Edgar’s distributor, City Logistics, will provide the distribution service to ensure uniforms brought to store will be delivered to Partners for Possibilities, who will then distribute them to schools in areas of most need. With 130 stores to its name of which 120 are located in South Africa it is well positioned to reach relevant communities.
To help to increase the life of a school uniform, Edgars suggests following these very simple tips:
Buy the next size up
Children don’t stop growing until around 15 or 16 years old, so it’s wise to always buy the next size up. This means a uniform can last up to two years.

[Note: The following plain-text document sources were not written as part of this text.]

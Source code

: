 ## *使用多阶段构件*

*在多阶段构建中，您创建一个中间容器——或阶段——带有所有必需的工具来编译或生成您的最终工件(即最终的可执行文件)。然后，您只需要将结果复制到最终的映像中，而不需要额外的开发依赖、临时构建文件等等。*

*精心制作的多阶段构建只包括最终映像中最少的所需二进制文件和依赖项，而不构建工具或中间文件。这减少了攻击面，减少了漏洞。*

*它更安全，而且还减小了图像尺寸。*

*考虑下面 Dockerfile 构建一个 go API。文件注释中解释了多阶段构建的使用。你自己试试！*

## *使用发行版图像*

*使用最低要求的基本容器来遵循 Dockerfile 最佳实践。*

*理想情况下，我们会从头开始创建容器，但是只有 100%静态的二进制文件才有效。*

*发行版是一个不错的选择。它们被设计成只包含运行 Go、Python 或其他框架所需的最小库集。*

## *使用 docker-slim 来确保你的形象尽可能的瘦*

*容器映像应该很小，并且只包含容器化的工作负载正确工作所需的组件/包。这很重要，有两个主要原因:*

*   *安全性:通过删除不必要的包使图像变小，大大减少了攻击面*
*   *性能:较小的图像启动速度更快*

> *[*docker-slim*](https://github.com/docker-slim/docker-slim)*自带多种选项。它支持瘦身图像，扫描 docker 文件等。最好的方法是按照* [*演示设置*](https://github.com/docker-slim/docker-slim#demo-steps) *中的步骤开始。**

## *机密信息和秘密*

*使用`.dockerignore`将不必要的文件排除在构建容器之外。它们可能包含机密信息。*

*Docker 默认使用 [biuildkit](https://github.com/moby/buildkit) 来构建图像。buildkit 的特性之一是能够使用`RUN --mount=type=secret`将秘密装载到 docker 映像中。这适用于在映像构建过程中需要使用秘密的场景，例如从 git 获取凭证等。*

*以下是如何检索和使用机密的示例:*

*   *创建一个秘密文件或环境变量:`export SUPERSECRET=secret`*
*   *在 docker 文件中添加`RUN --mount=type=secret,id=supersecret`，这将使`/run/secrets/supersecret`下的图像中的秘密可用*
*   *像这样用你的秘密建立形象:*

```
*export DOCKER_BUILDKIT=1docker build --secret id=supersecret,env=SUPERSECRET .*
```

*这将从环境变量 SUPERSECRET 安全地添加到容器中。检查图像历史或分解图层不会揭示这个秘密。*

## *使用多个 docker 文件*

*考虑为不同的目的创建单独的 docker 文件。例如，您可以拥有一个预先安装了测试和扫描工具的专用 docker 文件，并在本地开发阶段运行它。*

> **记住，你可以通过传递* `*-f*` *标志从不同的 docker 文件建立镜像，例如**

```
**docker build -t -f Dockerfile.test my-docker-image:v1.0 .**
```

Always follow the washing instructions
Clothes come with a tag inside explaining how to clean them. It would help if you took the time to study the instructions and following them diligently.
Inside out washing
Turning the clothes inside out when washing or when you hang them up to dry.
Dry in the shade
Drying clothes in direct sunlight can damage the colour of the fabric.
Make sure kids remove their uniforms at home
Children often end up wearing school uniforms for hours after they get home. Rather encourage your kids to take them off to prevent further damage.
For the many parents who are shopping for school uniforms and accessories, there are two factors that are top of mind. One is the longevity and quality of the garment, the other the price. Striking a balance between the two to offer value is what Edgars has focused its efforts on and will continue to do for its customers going forward.